-- What is expected --
Drop the pictures and extract exactly the lines from the one that contains "# Psalms 42:4" through the end of the material.

-- Supplied material --
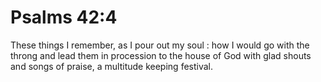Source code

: # Psalms 42:4

These things I remember, as I pour out my soul : how I would go with the throng and lead them in procession to the house of God with glad shouts and songs of praise, a multitude keeping festival.
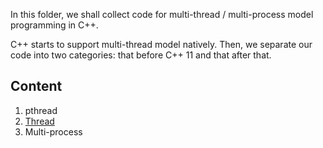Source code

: In this folder, we shall collect code for multi-thread / multi-process model programming in C++.

C++ starts to support multi-thread model natively. Then, we separate our code into two categories: that before C++ 11 and that after that.

## Content
1. pthread
2. [Thread](https://github.com/wufan-home/concurrency/blob/master/cpp/thread/README.md)
3. Multi-process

-- Answer to this task --
: # Psalms 42:4

These things I remember, as I pour out my soul : how I would go with the throng and lead them in procession to the house of God with glad shouts and songs of praise, a multitude keeping festival.
Source code

: In this folder, we shall collect code for multi-thread / multi-process model programming in C++.

C++ starts to support multi-thread model natively. Then, we separate our code into two categories: that before C++ 11 and that after that.

## Content
1. pthread
2. [Thread](https://github.com/wufan-home/concurrency/blob/master/cpp/thread/README.md)
3. Multi-process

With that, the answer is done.